PROBLEM REQUIREMENTS:
Render every line of the data exactly as written, and leave out the pictures.

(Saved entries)

====

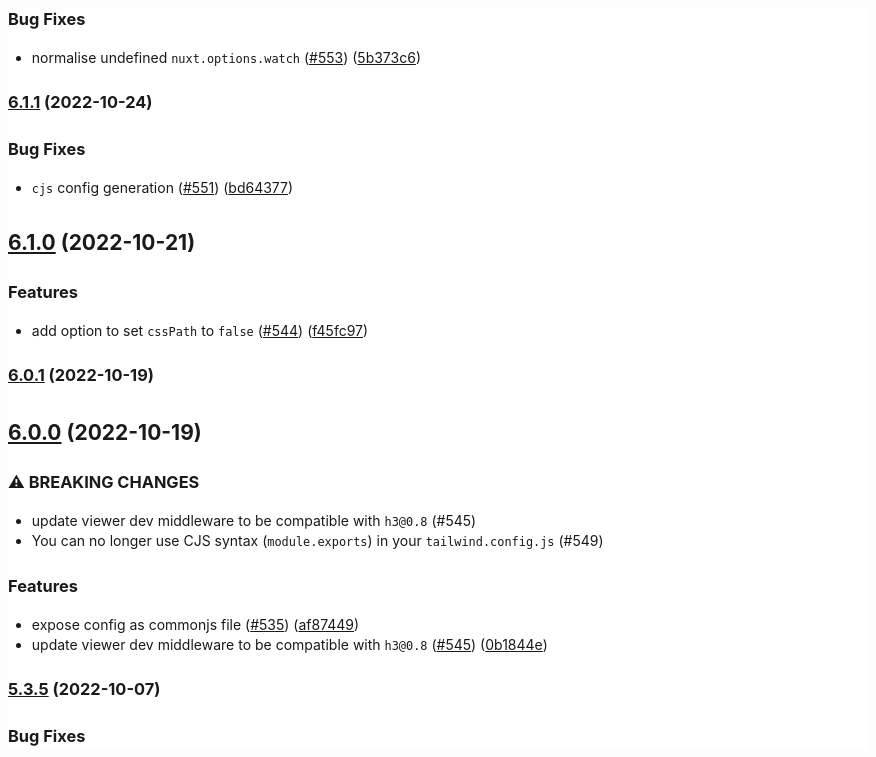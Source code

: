 
### Bug Fixes

* normalise undefined `nuxt.options.watch` ([#553](https://github.com/nuxt-modules/tailwindcss/issues/553)) ([5b373c6](https://github.com/nuxt-modules/tailwindcss/commit/5b373c6c1091808360db4a657210e21adf205d73))

### [6.1.1](https://github.com/nuxt-modules/tailwindcss/compare/v6.1.0...v6.1.1) (2022-10-24)


### Bug Fixes

* `cjs` config generation ([#551](https://github.com/nuxt-modules/tailwindcss/issues/551)) ([bd64377](https://github.com/nuxt-modules/tailwindcss/commit/bd643774be36e3e6b2e9a7b54e9141a706f6a3c6))

## [6.1.0](https://github.com/nuxt-modules/tailwindcss/compare/v6.0.1...v6.1.0) (2022-10-21)


### Features

* add option to set `cssPath` to `false` ([#544](https://github.com/nuxt-modules/tailwindcss/issues/544)) ([f45fc97](https://github.com/nuxt-modules/tailwindcss/commit/f45fc97b87eb63acdf9568d917177322d957ac82))

### [6.0.1](https://github.com/nuxt-modules/tailwindcss/compare/v6.0.0...v6.0.1) (2022-10-19)

## [6.0.0](https://github.com/nuxt-modules/tailwindcss/compare/v5.3.5...v6.0.0) (2022-10-19)


### ⚠ BREAKING CHANGES

* update viewer dev middleware to be compatible with `h3@0.8` (#545)
* You can no longer use CJS syntax (`module.exports`) in your `tailwind.config.js` (#549)

### Features

* expose config as commonjs file ([#535](https://github.com/nuxt-modules/tailwindcss/issues/535)) ([af87449](https://github.com/nuxt-modules/tailwindcss/commit/af8744972ba2409fd6a468829addb963824168e5))
* update viewer dev middleware to be compatible with `h3@0.8` ([#545](https://github.com/nuxt-modules/tailwindcss/issues/545)) ([0b1844e](https://github.com/nuxt-modules/tailwindcss/commit/0b1844efec4ed594d852938f6091178a5401f7d9))

### [5.3.5](https://github.com/nuxt-modules/tailwindcss/compare/v5.3.4...v5.3.5) (2022-10-07)


### Bug Fixes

====

REPLY TO THE EXERCISE:
Source code

: 
### Bug Fixes

* normalise undefined `nuxt.options.watch` ([#553](https://github.com/nuxt-modules/tailwindcss/issues/553)) ([5b373c6](https://github.com/nuxt-modules/tailwindcss/commit/5b373c6c1091808360db4a657210e21adf205d73))

### [6.1.1](https://github.com/nuxt-modules/tailwindcss/compare/v6.1.0...v6.1.1) (2022-10-24)


### Bug Fixes

* `cjs` config generation ([#551](https://github.com/nuxt-modules/tailwindcss/issues/551)) ([bd64377](https://github.com/nuxt-modules/tailwindcss/commit/bd643774be36e3e6b2e9a7b54e9141a706f6a3c6))

## [6.1.0](https://github.com/nuxt-modules/tailwindcss/compare/v6.0.1...v6.1.0) (2022-10-21)


### Features

* add option to set `cssPath` to `false` ([#544](https://github.com/nuxt-modules/tailwindcss/issues/544)) ([f45fc97](https://github.com/nuxt-modules/tailwindcss/commit/f45fc97b87eb63acdf9568d917177322d957ac82))

### [6.0.1](https://github.com/nuxt-modules/tailwindcss/compare/v6.0.0...v6.0.1) (2022-10-19)

## [6.0.0](https://github.com/nuxt-modules/tailwindcss/compare/v5.3.5...v6.0.0) (2022-10-19)


### ⚠ BREAKING CHANGES

* update viewer dev middleware to be compatible with `h3@0.8` (#545)
* You can no longer use CJS syntax (`module.exports`) in your `tailwind.config.js` (#549)

### Features

* expose config as commonjs file ([#535](https://github.com/nuxt-modules/tailwindcss/issues/535)) ([af87449](https://github.com/nuxt-modules/tailwindcss/commit/af8744972ba2409fd6a468829addb963824168e5))
* update viewer dev middleware to be compatible with `h3@0.8` ([#545](https://github.com/nuxt-modules/tailwindcss/issues/545)) ([0b1844e](https://github.com/nuxt-modules/tailwindcss/commit/0b1844efec4ed594d852938f6091178a5401f7d9))

### [5.3.5](https://github.com/nuxt-modules/tailwindcss/compare/v5.3.4...v5.3.5) (2022-10-07)


### Bug Fixes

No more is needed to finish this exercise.